B34A-05
Land Management for Climate Change Mitigation and Geoengineering - Are Earth System Models up to the Challenge?

Wednesday, 16 December 2015: 17:00
2008 (Moscone West)
Gordon B Bonan, National Center for Atmospheric Research, Boulder, CO, United States
Abstract:
Many of the terrestrial models included in Earth system models simulate changes to the land surface from human activities. In the Community Land Model (CLM), for example, irrigation, nitrogen fertilization, soil tillage, wood harvesting, and numerous crop types are represented in addition to anthropogenic land-cover change (e.g., deforestation, reforestation, and afforestation). These land uses are included in the models because they have a strong influence on the hydrological cycle (irrigation), crop yield and greenhouse gas emissions (nitrogen fertilization, crop type), and carbon storage (wood harvesting, tillage).
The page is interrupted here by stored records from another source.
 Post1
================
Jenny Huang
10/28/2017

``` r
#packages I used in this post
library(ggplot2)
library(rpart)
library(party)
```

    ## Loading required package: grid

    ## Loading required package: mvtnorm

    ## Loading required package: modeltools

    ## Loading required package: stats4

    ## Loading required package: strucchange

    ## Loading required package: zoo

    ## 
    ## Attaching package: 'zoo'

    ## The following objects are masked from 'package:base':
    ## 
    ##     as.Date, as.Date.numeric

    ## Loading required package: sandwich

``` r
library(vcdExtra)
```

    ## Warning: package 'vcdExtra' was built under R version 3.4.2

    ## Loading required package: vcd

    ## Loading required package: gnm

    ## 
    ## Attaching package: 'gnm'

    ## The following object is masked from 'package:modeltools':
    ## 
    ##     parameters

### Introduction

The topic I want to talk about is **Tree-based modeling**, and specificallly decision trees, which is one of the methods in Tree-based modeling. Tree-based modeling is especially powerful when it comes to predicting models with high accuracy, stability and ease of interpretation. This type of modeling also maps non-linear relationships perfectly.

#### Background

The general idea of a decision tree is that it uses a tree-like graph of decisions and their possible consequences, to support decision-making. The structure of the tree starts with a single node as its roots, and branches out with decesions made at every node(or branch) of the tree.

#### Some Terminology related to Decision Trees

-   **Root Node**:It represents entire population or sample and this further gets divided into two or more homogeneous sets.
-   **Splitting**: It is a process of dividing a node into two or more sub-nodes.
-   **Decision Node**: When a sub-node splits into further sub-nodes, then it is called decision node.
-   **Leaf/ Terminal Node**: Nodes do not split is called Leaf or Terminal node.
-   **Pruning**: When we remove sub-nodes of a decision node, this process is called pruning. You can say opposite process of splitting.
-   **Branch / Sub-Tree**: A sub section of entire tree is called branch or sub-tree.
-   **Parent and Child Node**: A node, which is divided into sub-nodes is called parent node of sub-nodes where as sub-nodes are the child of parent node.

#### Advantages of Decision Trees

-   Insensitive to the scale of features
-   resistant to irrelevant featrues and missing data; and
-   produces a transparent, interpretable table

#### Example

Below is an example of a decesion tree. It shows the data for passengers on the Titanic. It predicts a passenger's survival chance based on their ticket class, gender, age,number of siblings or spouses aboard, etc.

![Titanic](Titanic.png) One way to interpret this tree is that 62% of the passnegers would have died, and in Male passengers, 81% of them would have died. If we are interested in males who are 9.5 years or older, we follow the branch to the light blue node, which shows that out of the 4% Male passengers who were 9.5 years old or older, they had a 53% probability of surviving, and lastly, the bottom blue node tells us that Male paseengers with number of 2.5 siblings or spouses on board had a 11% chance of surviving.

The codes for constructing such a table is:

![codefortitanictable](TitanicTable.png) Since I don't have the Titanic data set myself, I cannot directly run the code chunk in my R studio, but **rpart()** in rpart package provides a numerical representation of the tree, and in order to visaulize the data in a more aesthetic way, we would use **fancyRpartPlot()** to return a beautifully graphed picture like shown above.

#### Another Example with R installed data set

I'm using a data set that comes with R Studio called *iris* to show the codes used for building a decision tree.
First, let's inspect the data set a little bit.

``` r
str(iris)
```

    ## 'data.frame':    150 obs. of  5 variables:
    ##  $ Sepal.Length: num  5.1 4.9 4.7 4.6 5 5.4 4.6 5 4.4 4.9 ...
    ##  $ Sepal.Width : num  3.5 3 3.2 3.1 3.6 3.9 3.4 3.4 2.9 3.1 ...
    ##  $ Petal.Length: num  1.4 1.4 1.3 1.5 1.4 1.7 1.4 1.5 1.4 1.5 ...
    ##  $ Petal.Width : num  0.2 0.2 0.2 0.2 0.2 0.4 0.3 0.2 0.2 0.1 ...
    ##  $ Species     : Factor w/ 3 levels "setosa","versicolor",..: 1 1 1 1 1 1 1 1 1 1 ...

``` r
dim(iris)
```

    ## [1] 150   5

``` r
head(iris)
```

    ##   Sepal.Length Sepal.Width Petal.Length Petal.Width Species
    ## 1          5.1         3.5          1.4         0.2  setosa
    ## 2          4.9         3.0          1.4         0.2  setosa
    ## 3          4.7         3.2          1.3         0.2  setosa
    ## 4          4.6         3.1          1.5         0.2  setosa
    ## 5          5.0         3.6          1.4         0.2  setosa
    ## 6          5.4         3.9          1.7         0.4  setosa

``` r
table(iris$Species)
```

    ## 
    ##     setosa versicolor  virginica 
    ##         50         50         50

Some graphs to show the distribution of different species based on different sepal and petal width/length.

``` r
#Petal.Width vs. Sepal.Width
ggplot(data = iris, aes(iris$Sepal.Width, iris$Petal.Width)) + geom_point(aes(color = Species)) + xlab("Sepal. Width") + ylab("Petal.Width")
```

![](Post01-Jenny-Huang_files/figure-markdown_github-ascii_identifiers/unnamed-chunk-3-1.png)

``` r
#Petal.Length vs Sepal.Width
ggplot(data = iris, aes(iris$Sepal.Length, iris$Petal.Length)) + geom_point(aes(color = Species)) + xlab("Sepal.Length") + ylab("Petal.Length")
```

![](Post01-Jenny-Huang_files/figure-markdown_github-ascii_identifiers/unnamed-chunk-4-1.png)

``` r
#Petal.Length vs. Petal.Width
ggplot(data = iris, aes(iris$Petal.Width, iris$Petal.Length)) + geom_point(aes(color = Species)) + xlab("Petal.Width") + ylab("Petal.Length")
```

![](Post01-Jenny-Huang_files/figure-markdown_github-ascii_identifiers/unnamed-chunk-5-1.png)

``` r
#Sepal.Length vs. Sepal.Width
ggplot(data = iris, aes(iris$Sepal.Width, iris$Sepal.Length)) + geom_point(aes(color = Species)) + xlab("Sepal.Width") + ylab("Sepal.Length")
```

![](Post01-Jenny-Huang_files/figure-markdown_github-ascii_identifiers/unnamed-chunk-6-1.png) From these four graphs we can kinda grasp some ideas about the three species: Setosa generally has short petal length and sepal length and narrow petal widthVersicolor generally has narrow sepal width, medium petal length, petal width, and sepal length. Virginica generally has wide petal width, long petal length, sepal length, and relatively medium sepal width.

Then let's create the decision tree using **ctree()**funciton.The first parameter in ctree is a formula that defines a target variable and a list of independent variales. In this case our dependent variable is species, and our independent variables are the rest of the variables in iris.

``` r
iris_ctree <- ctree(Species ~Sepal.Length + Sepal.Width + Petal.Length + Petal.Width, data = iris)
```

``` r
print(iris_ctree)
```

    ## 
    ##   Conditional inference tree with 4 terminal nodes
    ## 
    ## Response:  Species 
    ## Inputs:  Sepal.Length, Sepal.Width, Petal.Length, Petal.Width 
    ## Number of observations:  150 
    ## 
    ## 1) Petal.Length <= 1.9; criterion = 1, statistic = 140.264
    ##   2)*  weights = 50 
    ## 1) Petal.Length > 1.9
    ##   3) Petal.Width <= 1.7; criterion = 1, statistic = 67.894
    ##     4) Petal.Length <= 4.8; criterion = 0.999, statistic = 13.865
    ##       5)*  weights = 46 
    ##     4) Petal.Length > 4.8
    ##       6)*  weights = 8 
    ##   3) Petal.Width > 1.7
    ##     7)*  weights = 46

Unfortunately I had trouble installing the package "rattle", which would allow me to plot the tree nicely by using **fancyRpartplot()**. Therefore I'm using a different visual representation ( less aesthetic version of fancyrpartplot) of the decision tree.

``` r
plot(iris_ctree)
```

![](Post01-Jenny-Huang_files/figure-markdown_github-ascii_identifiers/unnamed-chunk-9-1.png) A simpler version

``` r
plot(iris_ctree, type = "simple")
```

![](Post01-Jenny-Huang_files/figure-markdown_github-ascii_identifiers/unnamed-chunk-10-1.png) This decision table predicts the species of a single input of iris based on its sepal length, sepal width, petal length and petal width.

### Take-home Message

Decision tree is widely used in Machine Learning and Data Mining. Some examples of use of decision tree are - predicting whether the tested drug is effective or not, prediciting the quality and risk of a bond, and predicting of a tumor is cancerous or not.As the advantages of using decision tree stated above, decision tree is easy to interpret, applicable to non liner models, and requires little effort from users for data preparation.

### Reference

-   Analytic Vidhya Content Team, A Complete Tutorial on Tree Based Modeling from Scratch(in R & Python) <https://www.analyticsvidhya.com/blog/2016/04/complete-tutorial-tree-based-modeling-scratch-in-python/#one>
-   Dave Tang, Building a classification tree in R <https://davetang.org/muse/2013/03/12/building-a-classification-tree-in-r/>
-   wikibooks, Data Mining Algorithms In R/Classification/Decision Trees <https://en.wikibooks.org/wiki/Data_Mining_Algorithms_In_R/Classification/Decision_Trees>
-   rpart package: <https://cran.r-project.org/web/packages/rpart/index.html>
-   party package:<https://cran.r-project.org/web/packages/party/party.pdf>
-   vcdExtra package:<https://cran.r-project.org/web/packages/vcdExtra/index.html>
However, the representation of these processes in Earth system models is uncertain, as is the specification of transient changes from 1850 through the historical era and into the future. A more fundamental aspect of land surface models is the coupling of land and atmosphere through exchanges of energy, mass, and momentum. Here, too, anthropogenic activities can affect climate through land-cover change and land management. Eddy covariance flux tower analyses suggest that the land management effects are as significant as the land-cover change effects. These analyses pose a challenge to land surface models - How well do the models simulate the effects of land management (e.g., changes in leaf area index or community composition) on surface flux exchange with the atmosphere? Here I use the CLM and a new, advanced multilayer canopy flux model to illustrate challenges in model surface fluxes and the influence of land management on surface fluxes.